Segment Start: SUPPLIED RECORDS
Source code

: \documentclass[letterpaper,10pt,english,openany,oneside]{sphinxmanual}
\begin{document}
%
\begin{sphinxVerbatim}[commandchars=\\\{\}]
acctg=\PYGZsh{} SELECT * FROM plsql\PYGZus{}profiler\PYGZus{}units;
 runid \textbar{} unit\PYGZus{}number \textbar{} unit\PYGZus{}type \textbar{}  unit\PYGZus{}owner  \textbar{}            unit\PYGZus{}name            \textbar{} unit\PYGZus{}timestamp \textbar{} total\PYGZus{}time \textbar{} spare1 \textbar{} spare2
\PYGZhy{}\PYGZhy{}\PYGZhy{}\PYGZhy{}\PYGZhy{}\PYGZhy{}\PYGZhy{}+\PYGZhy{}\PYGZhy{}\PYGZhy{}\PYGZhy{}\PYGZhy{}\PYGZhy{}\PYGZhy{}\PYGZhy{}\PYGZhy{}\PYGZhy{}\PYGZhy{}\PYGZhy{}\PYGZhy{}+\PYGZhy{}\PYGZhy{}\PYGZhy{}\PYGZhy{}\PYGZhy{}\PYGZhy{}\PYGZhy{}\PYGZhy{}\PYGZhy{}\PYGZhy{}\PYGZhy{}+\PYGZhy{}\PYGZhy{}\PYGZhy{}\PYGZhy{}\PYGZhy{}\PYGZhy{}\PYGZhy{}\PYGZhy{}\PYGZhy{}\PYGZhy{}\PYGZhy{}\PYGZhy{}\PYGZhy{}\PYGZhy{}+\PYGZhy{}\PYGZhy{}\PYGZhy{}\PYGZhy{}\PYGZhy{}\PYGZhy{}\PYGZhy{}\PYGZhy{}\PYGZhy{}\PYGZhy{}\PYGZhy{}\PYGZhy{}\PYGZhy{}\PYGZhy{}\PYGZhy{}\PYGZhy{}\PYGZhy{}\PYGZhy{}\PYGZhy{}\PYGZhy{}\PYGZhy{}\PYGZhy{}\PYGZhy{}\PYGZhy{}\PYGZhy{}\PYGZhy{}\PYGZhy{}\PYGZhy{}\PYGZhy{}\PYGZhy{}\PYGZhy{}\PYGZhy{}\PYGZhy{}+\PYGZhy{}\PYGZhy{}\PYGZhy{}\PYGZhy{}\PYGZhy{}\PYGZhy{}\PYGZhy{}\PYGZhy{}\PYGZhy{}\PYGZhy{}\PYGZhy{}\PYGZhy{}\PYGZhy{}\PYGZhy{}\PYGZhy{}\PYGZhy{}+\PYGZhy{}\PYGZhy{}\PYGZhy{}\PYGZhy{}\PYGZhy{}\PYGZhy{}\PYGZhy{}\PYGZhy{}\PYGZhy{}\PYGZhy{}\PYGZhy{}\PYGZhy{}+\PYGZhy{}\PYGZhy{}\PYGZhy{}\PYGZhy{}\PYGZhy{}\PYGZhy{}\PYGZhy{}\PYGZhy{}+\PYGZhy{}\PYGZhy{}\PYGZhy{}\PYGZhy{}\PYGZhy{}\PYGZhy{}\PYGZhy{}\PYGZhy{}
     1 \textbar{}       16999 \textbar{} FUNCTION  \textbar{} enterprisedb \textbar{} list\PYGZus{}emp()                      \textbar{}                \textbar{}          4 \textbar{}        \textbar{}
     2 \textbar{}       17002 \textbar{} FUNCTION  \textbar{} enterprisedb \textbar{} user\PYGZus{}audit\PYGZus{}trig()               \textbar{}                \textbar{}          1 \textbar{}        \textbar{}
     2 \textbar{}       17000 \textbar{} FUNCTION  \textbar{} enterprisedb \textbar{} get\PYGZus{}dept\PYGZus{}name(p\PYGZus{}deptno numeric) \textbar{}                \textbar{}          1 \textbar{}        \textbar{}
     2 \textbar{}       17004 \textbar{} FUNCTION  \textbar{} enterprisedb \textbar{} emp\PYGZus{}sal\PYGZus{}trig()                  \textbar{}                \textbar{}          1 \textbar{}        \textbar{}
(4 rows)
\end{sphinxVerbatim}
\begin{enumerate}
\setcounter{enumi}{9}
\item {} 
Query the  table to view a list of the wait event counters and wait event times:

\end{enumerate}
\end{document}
Segment End: SUPPLIED RECORDS
Provide the number of lines in the preceding entries that include the string "sphinxVerbatim", with no other words.

REPLY:
2